**Directions:** Retype word for word the first line of the listing and each line after it up to the line with "any termination of", with the pictures taken out.
========================================================================
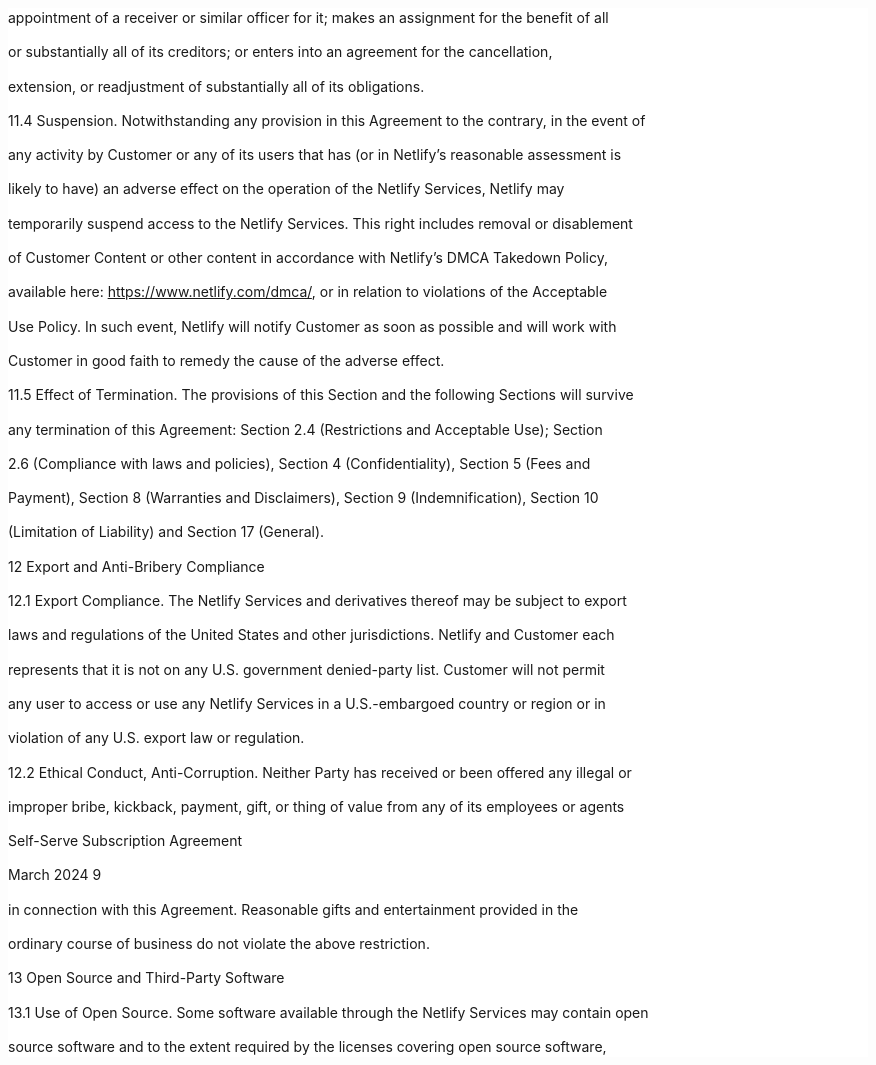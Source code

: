 appointment of a receiver or similar officer for it; makes an assignment for the benefit of all

or substantially all of its creditors; or enters into an agreement for the cancellation,

extension, or readjustment of substantially all of its obligations.

11.4 Suspension. Notwithstanding any provision in this Agreement to the contrary, in the event of

any activity by Customer or any of its users that has (or in Netlify’s reasonable assessment is

likely to have) an adverse effect on the operation of the Netlify Services, Netlify may

temporarily suspend access to the Netlify Services. This right includes removal or disablement

of Customer Content or other content in accordance with Netlify’s DMCA Takedown Policy,

available here: https://www.netlify.com/dmca/, or in relation to violations of the Acceptable

Use Policy. In such event, Netlify will notify Customer as soon as possible and will work with

Customer in good faith to remedy the cause of the adverse effect.

11.5 Effect of Termination. The provisions of this Section and the following Sections will survive

any termination of this Agreement: Section 2.4 (Restrictions and Acceptable Use); Section

2.6 (Compliance with laws and policies), Section 4 (Confidentiality), Section 5 (Fees and

Payment), Section 8 (Warranties and Disclaimers), Section 9 (Indemnification), Section 10

(Limitation of Liability) and Section 17 (General).



12 Export and Anti-Bribery Compliance

12.1 Export Compliance. The Netlify Services and derivatives thereof may be subject to export

laws and regulations of the United States and other jurisdictions. Netlify and Customer each

represents that it is not on any U.S. government denied-party list. Customer will not permit

any user to access or use any Netlify Services in a U.S.-embargoed country or region or in

violation of any U.S. export law or regulation.

12.2 Ethical Conduct, Anti-Corruption. Neither Party has received or been offered any illegal or

improper bribe, kickback, payment, gift, or thing of value from any of its employees or agents

Self-Serve Subscription Agreement

March 2024 9



in connection with this Agreement. Reasonable gifts and entertainment provided in the

ordinary course of business do not violate the above restriction.



13 Open Source and Third-Party Software

13.1 Use of Open Source. Some software available through the Netlify Services may contain open

source software and to the extent required by the licenses covering open source software,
========================================================================
**Response:**
Source code

: appointment of a receiver or similar officer for it; makes an assignment for the benefit of all

or substantially all of its creditors; or enters into an agreement for the cancellation,

extension, or readjustment of substantially all of its obligations.

11.4 Suspension. Notwithstanding any provision in this Agreement to the contrary, in the event of

any activity by Customer or any of its users that has (or in Netlify’s reasonable assessment is

likely to have) an adverse effect on the operation of the Netlify Services, Netlify may

temporarily suspend access to the Netlify Services. This right includes removal or disablement

of Customer Content or other content in accordance with Netlify’s DMCA Takedown Policy,

available here: https://www.netlify.com/dmca/, or in relation to violations of the Acceptable

Use Policy. In such event, Netlify will notify Customer as soon as possible and will work with

Customer in good faith to remedy the cause of the adverse effect.

11.5 Effect of Termination. The provisions of this Section and the following Sections will survive

any termination of this Agreement: Section 2.4 (Restrictions and Acceptable Use); Section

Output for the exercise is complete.